> [What you have to do]: Set down, exactly, every line from the top of the listing through the one holding "## References".

> [Recorded information]:
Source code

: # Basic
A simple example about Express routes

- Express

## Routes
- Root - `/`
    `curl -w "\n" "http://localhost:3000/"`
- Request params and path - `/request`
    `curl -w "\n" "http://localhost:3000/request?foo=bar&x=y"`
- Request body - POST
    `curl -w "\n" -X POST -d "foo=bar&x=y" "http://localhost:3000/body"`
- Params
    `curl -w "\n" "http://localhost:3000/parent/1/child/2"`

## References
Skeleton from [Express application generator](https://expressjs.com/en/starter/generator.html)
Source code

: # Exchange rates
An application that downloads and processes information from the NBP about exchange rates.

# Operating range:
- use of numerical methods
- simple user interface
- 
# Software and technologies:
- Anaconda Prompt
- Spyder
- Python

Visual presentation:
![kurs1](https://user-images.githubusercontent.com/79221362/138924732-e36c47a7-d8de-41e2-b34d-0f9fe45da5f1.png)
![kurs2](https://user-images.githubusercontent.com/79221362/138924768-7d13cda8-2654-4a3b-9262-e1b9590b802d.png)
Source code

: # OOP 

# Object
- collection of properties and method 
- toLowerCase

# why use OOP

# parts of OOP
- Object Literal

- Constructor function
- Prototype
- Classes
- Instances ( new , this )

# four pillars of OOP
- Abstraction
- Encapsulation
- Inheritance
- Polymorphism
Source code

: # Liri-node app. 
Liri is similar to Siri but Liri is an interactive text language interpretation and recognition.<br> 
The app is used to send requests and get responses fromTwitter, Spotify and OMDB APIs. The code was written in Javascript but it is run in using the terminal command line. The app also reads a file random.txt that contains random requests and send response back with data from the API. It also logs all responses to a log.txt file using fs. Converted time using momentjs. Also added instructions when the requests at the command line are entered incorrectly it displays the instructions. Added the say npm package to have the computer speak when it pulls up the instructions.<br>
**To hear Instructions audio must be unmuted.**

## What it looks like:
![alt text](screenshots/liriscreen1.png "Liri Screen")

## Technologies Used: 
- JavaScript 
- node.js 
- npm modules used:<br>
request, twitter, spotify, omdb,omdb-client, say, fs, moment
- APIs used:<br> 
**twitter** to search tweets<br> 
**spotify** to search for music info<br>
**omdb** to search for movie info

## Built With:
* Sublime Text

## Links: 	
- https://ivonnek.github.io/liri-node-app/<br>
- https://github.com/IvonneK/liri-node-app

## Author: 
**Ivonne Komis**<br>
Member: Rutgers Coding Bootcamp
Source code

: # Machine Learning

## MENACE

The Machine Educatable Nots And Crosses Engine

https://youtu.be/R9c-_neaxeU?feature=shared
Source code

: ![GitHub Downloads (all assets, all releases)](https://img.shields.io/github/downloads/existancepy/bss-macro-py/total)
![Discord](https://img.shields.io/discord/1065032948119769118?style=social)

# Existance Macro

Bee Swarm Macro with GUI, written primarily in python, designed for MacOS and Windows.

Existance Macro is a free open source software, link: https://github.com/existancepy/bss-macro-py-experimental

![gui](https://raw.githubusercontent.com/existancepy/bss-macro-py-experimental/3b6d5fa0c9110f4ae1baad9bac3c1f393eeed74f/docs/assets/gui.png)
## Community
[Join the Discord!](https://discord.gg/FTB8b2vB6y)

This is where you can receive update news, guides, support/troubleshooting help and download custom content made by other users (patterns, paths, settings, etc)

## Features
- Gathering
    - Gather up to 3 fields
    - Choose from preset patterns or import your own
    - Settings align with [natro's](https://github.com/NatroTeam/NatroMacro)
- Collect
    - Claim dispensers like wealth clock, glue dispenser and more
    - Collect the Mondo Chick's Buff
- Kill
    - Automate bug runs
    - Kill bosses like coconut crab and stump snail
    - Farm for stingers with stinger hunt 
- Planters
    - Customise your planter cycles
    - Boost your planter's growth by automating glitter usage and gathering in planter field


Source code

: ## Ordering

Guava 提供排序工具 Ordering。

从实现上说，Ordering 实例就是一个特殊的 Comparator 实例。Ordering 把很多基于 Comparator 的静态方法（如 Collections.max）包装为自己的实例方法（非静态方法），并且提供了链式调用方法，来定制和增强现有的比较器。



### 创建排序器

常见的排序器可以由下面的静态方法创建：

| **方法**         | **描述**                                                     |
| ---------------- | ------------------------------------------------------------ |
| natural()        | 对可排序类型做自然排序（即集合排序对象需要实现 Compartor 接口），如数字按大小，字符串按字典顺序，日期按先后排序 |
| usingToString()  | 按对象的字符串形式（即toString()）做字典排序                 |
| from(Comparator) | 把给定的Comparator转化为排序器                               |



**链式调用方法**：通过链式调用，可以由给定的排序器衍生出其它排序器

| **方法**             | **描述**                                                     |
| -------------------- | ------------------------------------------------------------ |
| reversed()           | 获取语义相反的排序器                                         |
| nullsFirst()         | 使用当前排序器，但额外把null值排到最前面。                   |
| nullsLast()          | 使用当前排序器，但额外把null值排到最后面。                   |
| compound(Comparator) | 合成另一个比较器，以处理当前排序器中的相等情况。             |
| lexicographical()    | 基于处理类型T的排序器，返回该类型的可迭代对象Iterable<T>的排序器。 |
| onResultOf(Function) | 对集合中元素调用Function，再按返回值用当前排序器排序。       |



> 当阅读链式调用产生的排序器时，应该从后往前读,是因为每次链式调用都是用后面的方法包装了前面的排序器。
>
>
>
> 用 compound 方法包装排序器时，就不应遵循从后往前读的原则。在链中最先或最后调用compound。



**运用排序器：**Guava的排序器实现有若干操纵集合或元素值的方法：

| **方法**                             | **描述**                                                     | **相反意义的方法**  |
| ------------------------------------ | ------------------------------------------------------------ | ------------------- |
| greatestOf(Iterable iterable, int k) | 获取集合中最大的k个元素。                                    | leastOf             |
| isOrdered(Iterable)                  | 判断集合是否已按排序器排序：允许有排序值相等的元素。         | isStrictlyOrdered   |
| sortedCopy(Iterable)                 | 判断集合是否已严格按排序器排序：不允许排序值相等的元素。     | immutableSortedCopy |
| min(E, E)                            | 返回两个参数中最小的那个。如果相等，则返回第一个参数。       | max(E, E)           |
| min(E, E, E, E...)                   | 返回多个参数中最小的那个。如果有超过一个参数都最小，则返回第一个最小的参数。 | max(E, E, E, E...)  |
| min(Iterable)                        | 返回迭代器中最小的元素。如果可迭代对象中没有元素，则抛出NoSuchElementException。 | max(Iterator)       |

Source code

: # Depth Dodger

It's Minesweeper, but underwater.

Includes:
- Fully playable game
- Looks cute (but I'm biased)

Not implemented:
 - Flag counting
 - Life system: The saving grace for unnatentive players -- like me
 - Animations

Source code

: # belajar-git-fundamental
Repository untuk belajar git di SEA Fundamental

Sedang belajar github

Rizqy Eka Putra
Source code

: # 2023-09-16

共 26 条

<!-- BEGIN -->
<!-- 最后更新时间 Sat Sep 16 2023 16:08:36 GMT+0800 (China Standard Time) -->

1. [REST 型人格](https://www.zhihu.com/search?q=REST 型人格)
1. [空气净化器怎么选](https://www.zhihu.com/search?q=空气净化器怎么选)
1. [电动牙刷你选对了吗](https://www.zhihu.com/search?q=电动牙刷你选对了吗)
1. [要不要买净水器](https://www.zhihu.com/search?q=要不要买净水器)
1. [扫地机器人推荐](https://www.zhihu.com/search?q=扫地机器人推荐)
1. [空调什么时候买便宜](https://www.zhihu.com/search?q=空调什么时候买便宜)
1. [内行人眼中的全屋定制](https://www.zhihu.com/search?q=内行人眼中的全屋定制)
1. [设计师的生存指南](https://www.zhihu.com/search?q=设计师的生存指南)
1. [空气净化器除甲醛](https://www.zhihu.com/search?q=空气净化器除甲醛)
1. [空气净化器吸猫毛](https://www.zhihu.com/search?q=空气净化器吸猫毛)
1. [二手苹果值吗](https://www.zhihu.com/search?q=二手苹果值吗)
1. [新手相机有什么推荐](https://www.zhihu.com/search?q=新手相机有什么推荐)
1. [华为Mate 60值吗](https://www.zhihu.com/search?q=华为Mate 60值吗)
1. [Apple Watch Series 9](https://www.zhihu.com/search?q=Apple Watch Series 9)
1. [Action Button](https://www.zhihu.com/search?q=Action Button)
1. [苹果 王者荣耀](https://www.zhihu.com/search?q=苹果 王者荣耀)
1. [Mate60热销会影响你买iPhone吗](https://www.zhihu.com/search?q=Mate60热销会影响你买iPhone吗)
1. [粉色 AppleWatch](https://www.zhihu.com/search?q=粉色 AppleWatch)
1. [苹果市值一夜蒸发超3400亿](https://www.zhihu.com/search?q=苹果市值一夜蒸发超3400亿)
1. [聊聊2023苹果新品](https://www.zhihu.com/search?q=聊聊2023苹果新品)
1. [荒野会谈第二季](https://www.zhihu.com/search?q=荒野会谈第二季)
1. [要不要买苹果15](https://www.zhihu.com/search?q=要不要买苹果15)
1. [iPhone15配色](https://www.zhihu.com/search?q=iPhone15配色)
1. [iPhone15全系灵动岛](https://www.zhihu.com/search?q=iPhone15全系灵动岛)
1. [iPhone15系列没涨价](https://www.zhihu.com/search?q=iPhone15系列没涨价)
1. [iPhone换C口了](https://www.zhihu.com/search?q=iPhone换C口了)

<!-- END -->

> [Final answer]:
Source code

: # Basic
A simple example about Express routes

- Express

## Routes
- Root - `/`
    `curl -w "\n" "http://localhost:3000/"`
- Request params and path - `/request`
    `curl -w "\n" "http://localhost:3000/request?foo=bar&x=y"`
- Request body - POST
    `curl -w "\n" -X POST -d "foo=bar&x=y" "http://localhost:3000/body"`
- Params
    `curl -w "\n" "http://localhost:3000/parent/1/child/2"`

## References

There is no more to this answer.